There are several reports going around the web that the draconian Anti-Homosexuality Bill that is now before Uganda’s Parliament is stalled. For regular readers of BTB, this may be old news, but it’s certainly worth revisiting.The current Parliament ends officially in May 2011 when new elections are held and a new Parliament is installed. When that happens, the bill will be officially dead if it hasn’t been acted upon before then. Parliament is expected to wrap up its final session before breaking for elections in the next few months, and as we noted in June, the Anti-Homosexuality Bill did not make it onto Parliament’s final agenda.

In December, MP David Bahati, the bill’s sponsor, revealed in an interview on state-owned UBC Television that the Anti-Homosexuality Bill had been referred to the Parliamentary Committee of Legal Affairs and also the Presidential Affairs Committee. In January, Uganda President Yoweri Museveni, responding to international pressure, urged Parliament to “go slow” on the Anti-Homosexuality Bill. By April, it appeared that members of Parliament had little appetite for passing the bill, and I speculated that the two Parliamentary Committees are where the bill was sent to die. While it’s always important to be cautious about such speculation — near-death isn’t death and bills sometimes have a way of being revived — that speculation was further reinforced by a special Presidential Committee, which reportedly “rejected” the bill in May — or more accurately, recommended radical changes to it, changes which have still not been acted on by Parliament.

One thing is for certain however is that if the bill were to be revived — and there are no assurances at this point that it cannot be brought back before Parliament — it would certainly result in an new round of persecutions for Uganda’s LGBT community. Apostle Julius Peter Oyet, who is President of the Ugandan branch of the College of Prayer (which itself is a ministry of Rev. Fred Hartley’s Lilburn Alliance Church in Atlanta), was brought in by MP Bahatito lobby Parliament for the bill’s passage. Oyet repordtedly told a documentary filmmaker:

I was there. I have been part of the brains behind it. We worked on it. We planned who should propose it. It is the Ugandan’s bill. It is the culture of Uganda to keep purity. It is everybody’s voice. I worked with Bahati on this.

In this British Channel Four documentary, Oyet is seen preaching against homosexuality. Later in the clip, he is brought face-to-face with a former employee who is gay. Notice how Oyet cannot even look at him. And notice how, with the young man in his presence, Oyet promises that “the imprisonment begins immediately when Parliament passes the bill” (at the 5:15 mark):

Lynn David

August 6th, 2010

Ugandan Ssempa-wannabees that I have seen on blogs keep saying that the bill will be passed. And they say often with Ssempa’s Christian group’s wacky changes in the bill. The ones where if two guys have consensual sex and only one of them is HIV positive, then the guy who isn’t positive ends up in prison for life (as is in the original bill) and the one who is HIV positive gets 10 years in Ssempa’s faith-based rehab program (cut down by Ssempa from the death penalty in the original bill). Foolishness, as is the conflation of being gay with pedophilia. Ssempa thinks he can rehab a pedophile?

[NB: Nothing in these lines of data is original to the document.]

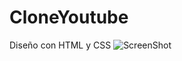 # CloneYoutube
Diseño con HTML y CSS
![ScreenShot](https://raw.github.com/Gamas-G/CloneYoutube/master/Screen/YoutubeClone.png)
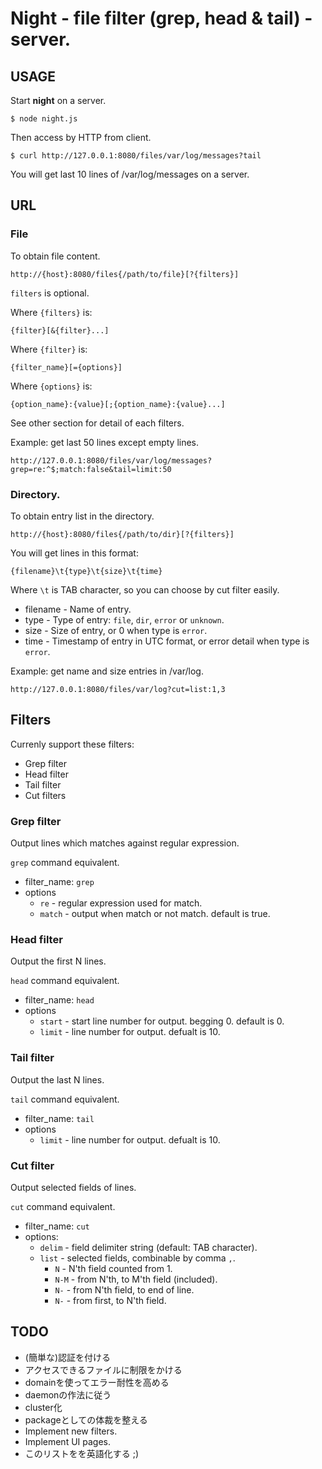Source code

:# Night - file filter (grep, head & tail) - server.

## USAGE

Start **night** on a server.

    $ node night.js

Then access by HTTP from client.

    $ curl http://127.0.0.1:8080/files/var/log/messages?tail

You will get last 10 lines of /var/log/messages on a server.

## URL

### File

To obtain file content.

    http://{host}:8080/files{/path/to/file}[?{filters}]

`filters` is optional.

Where `{filters}` is:

    {filter}[&{filter}...]

Where `{filter}` is:

    {filter_name}[={options}]

Where `{options}` is:

    {option_name}:{value}[;{option_name}:{value}...]

See other section for detail of each filters.

Example: get last 50 lines except empty lines.

    http://127.0.0.1:8080/files/var/log/messages?grep=re:^$;match:false&tail=limit:50

### Directory.

To obtain entry list in the directory.

    http://{host}:8080/files{/path/to/dir}[?{filters}]

You will get lines in this format:

    {filename}\t{type}\t{size}\t{time}

Where `\t` is TAB character, so you can choose by cut filter easily.

* filename - Name of entry.
* type - Type of entry: `file`, `dir`, `error` or `unknown`.
* size - Size of entry, or 0 when type is `error`.
* time - Timestamp of entry in UTC format, or error detail when type is `error`.

Example: get name and size entries in /var/log.

    http://127.0.0.1:8080/files/var/log?cut=list:1,3

## Filters

Currenly support these filters:

* Grep filter
* Head filter
* Tail filter
* Cut filters

### Grep filter

Output lines which matches against regular expression.

`grep` command equivalent.

* filter\_name: `grep`
* options
  * `re` - regular expression used for match.
  * `match` - output when match or not match.  default is true.

### Head filter

Output the first N lines.

`head` command equivalent.

* filter\_name: `head`
* options
  * `start` - start line number for output.  begging 0.  default is 0.
  * `limit` - line number for output.  defualt is 10.

### Tail filter

Output the last N lines.

`tail` command equivalent.

* filter\_name: `tail`
* options
  * `limit` - line number for output.  defualt is 10.

### Cut filter

Output selected fields of lines.

`cut` command equivalent.

* filter\_name: `cut`
* options:
  * `delim` - field delimiter string (default: TAB character).
  * `list` - selected fields, combinable by comma `,`.
    * `N` - N'th field counted from 1.
    * `N-M` - from N'th, to M'th field (included).
    * `N-` - from N'th field, to end of line.
    * `N-` - from first, to N'th field.


## TODO

* (簡単な)認証を付ける
* アクセスできるファイルに制限をかける
* domainを使ってエラー耐性を高める
* daemonの作法に従う
* cluster化
* packageとしての体裁を整える
* Implement new filters.
* Implement UI pages.
* このリストをを英語化する ;)
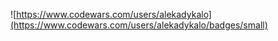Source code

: ![https://www.codewars.com/users/alekadykalo](https://www.codewars.com/users/alekadykalo/badges/small)
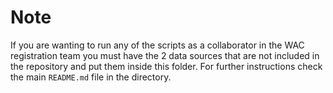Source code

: # Note
If you are wanting to run any of the scripts as a collaborator in the WAC registration team you must have the 2 data sources that are not included in the repository and put them inside this folder. For further instructions check the main `README.md` file in the directory.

But then the point just like as here with LaBarbera’s failed ‘Academy’ is I think there is a growing part of the Ugandan population that would rather not seek any retribution against gays in their country. I think they see it as their government scapegoating people in order not to deal with the actual needs in the country and government fraud. We can hope.


August 6th, 2010

didn’t one of those committees recommend waiting until there’s less attention and controversy surrounding the bill before chopping it up and passing it in chunks, disguised as minor ammendments or provisions in other laws such as the sexual offences act? that’s probably what museveni meant when he said to “go slow”… he showed concern that the bill had become a “foreign policy issue”, not that the bill is unconstitutional or that it violates human rights. he later expressed support for the bill using clumsily coded terms during a speech. the bill’s supporters may not have lost enthusiasm… perhaps they’re just following museveni’s advice to “go slow” so as to diffuse attention and controversy, and then quietly pass it in small bits over time. it’s more difficult to snub international pressure before the bill is passed than to pass it in bits and then snub international outcry as an attack on the country’s sovereignty.

Tom in Lazybrook

August 8th, 2010

Ssempa is at it again, this time with a letter in the Observer. In this article, Ssempa endorses criminalizing all Gay Ugandans and seeks to use said criminalization to prevent any balanced media views of Gay Ugandans. I wonder how his funders over at Canyon Ridge feel about this. Note the date of publication.


August 8th, 2010

Rick Warren has had some major fundraising challenges lately. I guess that’s why he doesn’t have enough money left over to pay his flunkies to continue pushing this.